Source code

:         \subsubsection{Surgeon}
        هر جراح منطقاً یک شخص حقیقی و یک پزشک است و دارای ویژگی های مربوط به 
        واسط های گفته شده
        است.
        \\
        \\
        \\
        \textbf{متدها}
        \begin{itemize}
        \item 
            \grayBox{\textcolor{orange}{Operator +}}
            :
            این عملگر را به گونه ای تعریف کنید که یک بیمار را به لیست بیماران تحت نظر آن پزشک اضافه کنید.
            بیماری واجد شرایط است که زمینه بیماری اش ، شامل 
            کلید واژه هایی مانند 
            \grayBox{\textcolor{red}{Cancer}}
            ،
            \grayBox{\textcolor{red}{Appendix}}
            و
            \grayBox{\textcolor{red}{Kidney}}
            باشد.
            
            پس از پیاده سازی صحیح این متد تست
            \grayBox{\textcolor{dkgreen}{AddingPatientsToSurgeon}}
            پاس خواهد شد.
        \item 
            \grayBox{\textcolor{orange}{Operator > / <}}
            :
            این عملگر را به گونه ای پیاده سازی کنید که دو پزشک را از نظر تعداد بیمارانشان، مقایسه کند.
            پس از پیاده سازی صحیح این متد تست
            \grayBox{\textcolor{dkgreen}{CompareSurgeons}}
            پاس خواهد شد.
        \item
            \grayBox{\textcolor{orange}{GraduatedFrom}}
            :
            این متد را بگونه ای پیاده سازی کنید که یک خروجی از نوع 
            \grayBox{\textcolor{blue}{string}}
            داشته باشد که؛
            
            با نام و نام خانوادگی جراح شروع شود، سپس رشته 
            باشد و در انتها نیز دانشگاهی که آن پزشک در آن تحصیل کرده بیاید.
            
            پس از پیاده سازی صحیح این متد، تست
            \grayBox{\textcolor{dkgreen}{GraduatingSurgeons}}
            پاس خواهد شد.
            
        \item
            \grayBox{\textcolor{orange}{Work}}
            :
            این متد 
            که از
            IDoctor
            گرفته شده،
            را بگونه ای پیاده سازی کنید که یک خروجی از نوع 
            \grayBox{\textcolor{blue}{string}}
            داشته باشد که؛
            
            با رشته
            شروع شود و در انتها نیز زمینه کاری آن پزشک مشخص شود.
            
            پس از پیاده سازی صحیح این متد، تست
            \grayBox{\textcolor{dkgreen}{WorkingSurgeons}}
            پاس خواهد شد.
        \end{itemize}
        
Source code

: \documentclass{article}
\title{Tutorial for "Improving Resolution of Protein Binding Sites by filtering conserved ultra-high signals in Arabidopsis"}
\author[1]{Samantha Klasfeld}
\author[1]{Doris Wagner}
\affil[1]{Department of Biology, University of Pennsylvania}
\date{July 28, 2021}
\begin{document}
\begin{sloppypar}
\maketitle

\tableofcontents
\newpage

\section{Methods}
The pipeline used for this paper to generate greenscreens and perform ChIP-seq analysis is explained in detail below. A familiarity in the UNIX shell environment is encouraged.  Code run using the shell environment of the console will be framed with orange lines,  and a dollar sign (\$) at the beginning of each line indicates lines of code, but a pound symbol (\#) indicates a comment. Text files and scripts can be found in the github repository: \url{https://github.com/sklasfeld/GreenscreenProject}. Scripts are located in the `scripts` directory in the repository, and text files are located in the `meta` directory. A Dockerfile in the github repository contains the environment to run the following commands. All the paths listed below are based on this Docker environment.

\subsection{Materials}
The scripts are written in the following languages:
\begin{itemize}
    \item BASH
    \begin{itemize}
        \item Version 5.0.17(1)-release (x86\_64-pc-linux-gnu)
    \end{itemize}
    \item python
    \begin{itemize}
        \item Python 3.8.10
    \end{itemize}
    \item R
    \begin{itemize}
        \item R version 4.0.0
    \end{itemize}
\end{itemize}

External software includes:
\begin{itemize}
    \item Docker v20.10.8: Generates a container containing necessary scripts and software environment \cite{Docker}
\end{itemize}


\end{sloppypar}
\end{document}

> [Assignment] The material should be transcribed exactly, every line included.

> [Result of this task]
Source code

:         \subsubsection{Surgeon}
        هر جراح منطقاً یک شخص حقیقی و یک پزشک است و دارای ویژگی های مربوط به 
        واسط های گفته شده
        است.
        \\
        \\
        \\
        \textbf{متدها}
        \begin{itemize}
        \item 
            \grayBox{\textcolor{orange}{Operator +}}
            :
            این عملگر را به گونه ای تعریف کنید که یک بیمار را به لیست بیماران تحت نظر آن پزشک اضافه کنید.
            بیماری واجد شرایط است که زمینه بیماری اش ، شامل 
            کلید واژه هایی مانند 
            \grayBox{\textcolor{red}{Cancer}}
            ،
            \grayBox{\textcolor{red}{Appendix}}
            و
            \grayBox{\textcolor{red}{Kidney}}
            باشد.
            
            پس از پیاده سازی صحیح این متد تست
            \grayBox{\textcolor{dkgreen}{AddingPatientsToSurgeon}}
            پاس خواهد شد.
        \item 
            \grayBox{\textcolor{orange}{Operator > / <}}
            :
            این عملگر را به گونه ای پیاده سازی کنید که دو پزشک را از نظر تعداد بیمارانشان، مقایسه کند.
            پس از پیاده سازی صحیح این متد تست
            \grayBox{\textcolor{dkgreen}{CompareSurgeons}}
            پاس خواهد شد.
        \item
            \grayBox{\textcolor{orange}{GraduatedFrom}}
            :
            این متد را بگونه ای پیاده سازی کنید که یک خروجی از نوع 
            \grayBox{\textcolor{blue}{string}}
            داشته باشد که؛
            
            با نام و نام خانوادگی جراح شروع شود، سپس رشته 
            باشد و در انتها نیز دانشگاهی که آن پزشک در آن تحصیل کرده بیاید.
            
            پس از پیاده سازی صحیح این متد، تست
            \grayBox{\textcolor{dkgreen}{GraduatingSurgeons}}
            پاس خواهد شد.
            
        \item
            \grayBox{\textcolor{orange}{Work}}
            :
            این متد 
            که از
            IDoctor
            گرفته شده،
            را بگونه ای پیاده سازی کنید که یک خروجی از نوع 
            \grayBox{\textcolor{blue}{string}}
            داشته باشد که؛
            
            با رشته
            شروع شود و در انتها نیز زمینه کاری آن پزشک مشخص شود.
            
            پس از پیاده سازی صحیح این متد، تست
            \grayBox{\textcolor{dkgreen}{WorkingSurgeons}}
            پاس خواهد شد.
        \end{itemize}
        
Source code

: \documentclass{article}
\title{Tutorial for "Improving Resolution of Protein Binding Sites by filtering conserved ultra-high signals in Arabidopsis"}
\author[1]{Samantha Klasfeld}
\author[1]{Doris Wagner}
\affil[1]{Department of Biology, University of Pennsylvania}
\date{July 28, 2021}
\begin{document}
\begin{sloppypar}
\maketitle

\tableofcontents
\newpage

\section{Methods}
The pipeline used for this paper to generate greenscreens and perform ChIP-seq analysis is explained in detail below. A familiarity in the UNIX shell environment is encouraged.  Code run using the shell environment of the console will be framed with orange lines,  and a dollar sign (\$) at the beginning of each line indicates lines of code, but a pound symbol (\#) indicates a comment. Text files and scripts can be found in the github repository: \url{https://github.com/sklasfeld/GreenscreenProject}. Scripts are located in the `scripts` directory in the repository, and text files are located in the `meta` directory. A Dockerfile in the github repository contains the environment to run the following commands. All the paths listed below are based on this Docker environment.

\subsection{Materials}
The scripts are written in the following languages:
\begin{itemize}
    \item BASH
    \begin{itemize}
        \item Version 5.0.17(1)-release (x86\_64-pc-linux-gnu)
    \end{itemize}
    \item python
    \begin{itemize}
        \item Python 3.8.10
    \end{itemize}
    \item R
    \begin{itemize}
        \item R version 4.0.0
    \end{itemize}
\end{itemize}

External software includes:
\begin{itemize}
    \item Docker v20.10.8: Generates a container containing necessary scripts and software environment \cite{Docker}
\end{itemize}


\end{sloppypar}
\end{document}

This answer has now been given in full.